To the editor:
I am a BC Cancer medical oncologist based in Vernon at the McMurtry and Baerg Cancer Centre in the Vernon Jubilee Hospital. The comments in this article represent my opinion, not that of BC Cancer or the Department of Medicine at the Vernon Jubilee.
Recently there was an article published based on public comments made by a local politician that suggested the cure was worse than the virus.
Nothing could be further from the truth and those comments have the potential to have devastating consequences at a very critical point in the fight against this merciless disease.
We need everyone on board, including our politicians, with “holding the line” or we will suffer what has been repeated over and over across the globe.
Business as usual is just not an option right now. It is not as simple as locking down the elderly and vulnerable and letting the virus run its course.
Hospital and ICU capacity is already approaching critical levels in parts of the country where COVID-19 is accelerating. Almost 40 per cent of both hospitalized and ICU patients in Canada are under 60 years of age.
A woman in her 20s died in Alberta last week.
A six week old has died of COVID-19 in the United States.
These are tragedies and they will become all too frequent in the coming weeks if we do not all do our part.
I am certainly worried about protecting my oncology patients, of all ages.
I am also worried about my colleagues, family and healthy people too.
We cannot afford to repeat what has happened in Wuhan, Iran, Italy, France, Spain, UK and New York, and what looks inevitable in many other locations around the globe. We haven’t even begun to have a handle of the indirect lives lost to this disease (i.e. the patient who dies of a heart attack because the ambulance doesn’t come in time).
Please do not put us in the position where we have to choose who gets a ventilator and who does not. No one should ever have to make that choice.
Please do not put us in the position where our hospital is overwhelmed and we burn through our personal protective equipment until it becomes inadequate and unsafe.
There was a suggestion we should follow Sweden.
Sweden is now looking at bringing in more restrictive legislation as the case load and death toll has started to inevitably accelerate ahead of other Scandinavian countries.
Two weeks ago, Norway, which has undertaken more restrictive measures, had more reported cases (1,959 cases March 20, 2020) than Sweden (1,639 cases March 20, 2020). Fast track two weeks, Sweden is seeing a surge in new cases per day, deaths per day and total COVID-19 deaths are more than five times its Scandinavian neighbour.

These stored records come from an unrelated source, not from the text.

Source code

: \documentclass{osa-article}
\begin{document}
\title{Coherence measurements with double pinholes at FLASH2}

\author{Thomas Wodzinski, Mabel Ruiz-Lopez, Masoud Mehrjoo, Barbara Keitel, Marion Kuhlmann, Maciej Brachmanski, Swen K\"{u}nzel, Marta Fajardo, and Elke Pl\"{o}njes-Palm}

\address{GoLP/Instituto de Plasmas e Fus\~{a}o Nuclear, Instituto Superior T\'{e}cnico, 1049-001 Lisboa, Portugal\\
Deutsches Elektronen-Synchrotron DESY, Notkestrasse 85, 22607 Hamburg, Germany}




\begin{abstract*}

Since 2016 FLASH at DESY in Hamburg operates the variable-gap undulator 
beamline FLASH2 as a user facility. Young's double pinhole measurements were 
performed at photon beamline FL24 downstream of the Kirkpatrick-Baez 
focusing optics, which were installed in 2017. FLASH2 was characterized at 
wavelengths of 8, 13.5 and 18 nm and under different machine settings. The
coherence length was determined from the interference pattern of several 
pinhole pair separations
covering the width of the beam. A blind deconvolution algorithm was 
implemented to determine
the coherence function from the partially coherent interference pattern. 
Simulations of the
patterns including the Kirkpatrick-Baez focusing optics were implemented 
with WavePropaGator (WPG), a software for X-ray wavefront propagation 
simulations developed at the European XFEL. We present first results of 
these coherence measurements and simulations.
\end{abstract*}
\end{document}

Now it is being forced to implement measures that will undoubtedly be detrimental to its economy. But it will do so with a larger death toll because of the delay. Norway’s curve is flattening — which economy will fare better when we get through this pandemic? I would bet on Norway. History will be the ultimate judge.
If it is inevitable that economic sacrifices are necessary to combat this pandemic, it is better to make those tough decisions earlier.
Essentially, the best thing we can do for our economy is any measure which lowers the viral reproductive number below one.
That basically occurs when there are more recoveries than new cases and the active case load falls. As Austin Goolsbee, University of Chicago economist, succinctly put it: “anything that slows the rate of the virus is the best thing you can do for the economy, even if by conventional measures it’s bad for the economy.”
The recent numbers and trends, at least in British Columbia, should give us hope. This should implore us to continue to be vigilant. It is not the time to let down our guard. That only risks doing more harm to the economy by protracting the epidemic in BC.
We will get through this and when we do we will get our economy firing on all cylinders. We will get the children back to school. We will open up the parks, theatres and arenas. We will get people’s hips replaced and hernias repaired. We will invest in pandemic planning and mitigation strategies to better prepare us for the next pandemic. It will not be without cost, the most precious of which will be measured in lives. The magnitude of that cost will depend our actions now.
“We are in the thick of it, and we must hold our line.” — Dr Bonnie Henry.
Do your part. Take social distancing seriously. Do more than your part if you can. Please stay home.
Dr. Michael Humphreys, M.D., F.R.C.P.C.